Viaggi di nozze (Honeymoons) is a 1995 Italian comedy film directed by Carlo Verdone.

== Plot ==
The film is divided into three stories that mingle during the performance.
In the first story, the timid Giovannino is married to Valeria and is about to leave in a cruise ship; but at the last moment Giovannino can not even leave, because he must look after his elderly father, abandoned by the caretaker, while Valeria must think of her sister, who pretends suicide because she wants money from her ex-boyfriend. Their honeymoon turns into a nightmare.

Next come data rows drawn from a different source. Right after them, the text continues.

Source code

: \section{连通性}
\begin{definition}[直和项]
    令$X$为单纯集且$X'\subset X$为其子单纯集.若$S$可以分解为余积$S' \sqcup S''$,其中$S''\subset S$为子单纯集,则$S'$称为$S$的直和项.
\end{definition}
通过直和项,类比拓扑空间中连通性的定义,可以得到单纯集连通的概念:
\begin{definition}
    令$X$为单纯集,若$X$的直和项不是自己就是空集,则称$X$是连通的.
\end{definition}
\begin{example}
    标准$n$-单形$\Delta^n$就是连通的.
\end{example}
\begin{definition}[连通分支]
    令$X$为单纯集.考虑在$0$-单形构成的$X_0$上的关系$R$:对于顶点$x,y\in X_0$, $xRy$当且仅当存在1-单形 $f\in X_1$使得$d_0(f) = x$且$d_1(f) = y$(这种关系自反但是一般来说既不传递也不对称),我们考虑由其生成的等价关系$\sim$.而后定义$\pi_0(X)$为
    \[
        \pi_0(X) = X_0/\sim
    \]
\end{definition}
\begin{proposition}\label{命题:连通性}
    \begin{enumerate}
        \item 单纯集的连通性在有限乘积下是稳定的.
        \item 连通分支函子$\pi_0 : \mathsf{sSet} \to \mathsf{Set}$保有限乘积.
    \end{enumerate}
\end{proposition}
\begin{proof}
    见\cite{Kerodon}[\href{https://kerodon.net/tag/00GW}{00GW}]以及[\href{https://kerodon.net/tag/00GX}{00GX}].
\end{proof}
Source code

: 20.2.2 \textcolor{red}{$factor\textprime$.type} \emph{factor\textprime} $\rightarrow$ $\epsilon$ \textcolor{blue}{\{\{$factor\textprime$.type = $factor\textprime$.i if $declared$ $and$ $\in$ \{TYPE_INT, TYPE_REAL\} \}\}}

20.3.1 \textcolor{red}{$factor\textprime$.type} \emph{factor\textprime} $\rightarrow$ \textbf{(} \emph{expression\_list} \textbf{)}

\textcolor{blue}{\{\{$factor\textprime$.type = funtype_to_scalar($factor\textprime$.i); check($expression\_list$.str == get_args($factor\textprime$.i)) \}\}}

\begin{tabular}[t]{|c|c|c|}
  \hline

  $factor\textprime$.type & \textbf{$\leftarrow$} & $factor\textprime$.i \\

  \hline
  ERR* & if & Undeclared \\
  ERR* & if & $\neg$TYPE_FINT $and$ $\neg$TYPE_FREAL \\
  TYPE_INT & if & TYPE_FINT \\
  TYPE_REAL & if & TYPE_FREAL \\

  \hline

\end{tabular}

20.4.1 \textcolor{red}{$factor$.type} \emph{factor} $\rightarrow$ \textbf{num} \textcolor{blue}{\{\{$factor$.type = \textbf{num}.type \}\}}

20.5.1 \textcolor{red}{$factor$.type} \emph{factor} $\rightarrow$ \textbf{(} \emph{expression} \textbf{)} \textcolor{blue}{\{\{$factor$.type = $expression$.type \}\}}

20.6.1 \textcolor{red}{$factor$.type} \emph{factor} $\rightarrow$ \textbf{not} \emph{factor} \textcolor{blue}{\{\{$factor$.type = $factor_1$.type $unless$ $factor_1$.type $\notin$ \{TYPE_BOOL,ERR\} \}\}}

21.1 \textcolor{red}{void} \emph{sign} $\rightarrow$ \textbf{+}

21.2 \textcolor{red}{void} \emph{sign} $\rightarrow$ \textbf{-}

In the second story, Raniero marries Fosca, his second wife. Immediately the honeymoon in Venice becomes tragic, because Raniero's weight is too much for Fosca, although he does not want it, the fact of having to face up to the "perfection" of his first wife, praised by Raniero. In the end, Fosca desperate suicides, just like his first wife.

In the third story, the vulgar Ivano is married to Jessica, and their wedding journey becomes an uncompromising tour of discos. Soon the two realize that they have nothing in common to share because they know too much, and so they invent strategies to learn to "meet" again, without success, sinking into a state of depression and boredom.

== Cast ==
- Carlo Verdone as Raniero / Giovannino / Ivano
- Veronica Pivetti as Fosca
- Claudia Gerini as Jessica Sessa
- Cinzia Mascoli as Valeriana Coli
- Gloria Sirabella as Gloria Coli
- Edoardo Siravo as Stefano
- Nanni Tamma as Adelmo, Giovanni's father
- Maddalena Fellini as Piera, Giovanni's mother
- Gianni Vagliani as Luciano

==Reception==
The film was number one at the Italian box office for three consecutive weeks and was the most popular Italian film in Italy for the year. It went on to a gross over $15 million.